Blackburn is referring to the recent settlement between the U.S. Department of Justice (DOJ) and the Tennessee trucking company Convenant Transport Inc. (and its subsidiary Transport Management Services LLC), which has agreed to pay $700,000 in civil penalties to the federal government.
According to the DOJ press release, the two transportation logistics and long-haul trucking companies headquartered in Chattanooga, Tennessee “violated the anti-discrimination provision of the Immigration and Nationality Act (INA) by routinely discriminating against non-U.S. citizen workers when checking their permission to work in the United States.”
The Immigration and Nationality Act (which was enacted in 1952) prohibits employers from mandating specific or unnecessary documentation based on an employee’s citizenship status, immigration status, or national origin (for example, a green card). Employers are obligated to accept any valid documentation chosen by the employees and cannot reject legitimate documentation that reasonably appears to be authentic and relevant to the employee’s work status.

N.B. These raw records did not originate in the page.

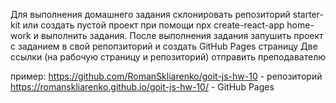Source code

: Для выполнения домашнего задания склонировать репозиторий starter-kit или создать пустой проект при помощи npx create-react-app home-work и выполнить задания.
После выполнения задания запушить проект с заданием в свой репопзиторий и создать GitHub Pages страницу
Две  ссылки  (на рабочую страницу и репозиторий) отправить преподавателю

пример:
https://github.com/RomanSkliarenko/goit-js-hw-10 - репозиторий
https://romanskliarenko.github.io/goit-js-hw-10/ - GitHub Pages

A DOJ investigation found that Covenant and Transport from January 2020 through August 2022, “routinely discriminated against non-U.S. citizens by requiring lawful permanent residents to show their Permanent Resident Cards (known as green cards) and by requiring other non-U.S. citizens to show documents related to their immigration status.”
Tripp Grant, CFO of Covenant, said in a statement: “While we disagree with the DOJ’s assessment of the company’s practices, we reached this settlement to avoid costly and time-consuming litigation despite the DOJ not finding a single actual instance in which an employee was terminated or was refused employment related to our employment verification practices.”
Note: Convenant Transport was founded in 1986 by David Parker and his wife Jaqueline Parker who “made an agreement (a covenant) with God: they would run the business ‘the right way,’ if God would provide.”
According to the Convenant corporate website, the Parkers “built Covenant’s corporate culture around these three values: treat others as you want to be treated (empathy), put others before yourself (servanthood), and do business with integrity, honesty, and fairness in all situations (virtue).”
Convenant Transport, which has been rebranded as Convenant Logistics Group, Inc., is a publicly traded company on NASDAQ: CVLG.
In January 2023, David Parker announced that in 2022 the company “generated over $1.0 billion in freight revenue, the highest annual earnings per share in our history.”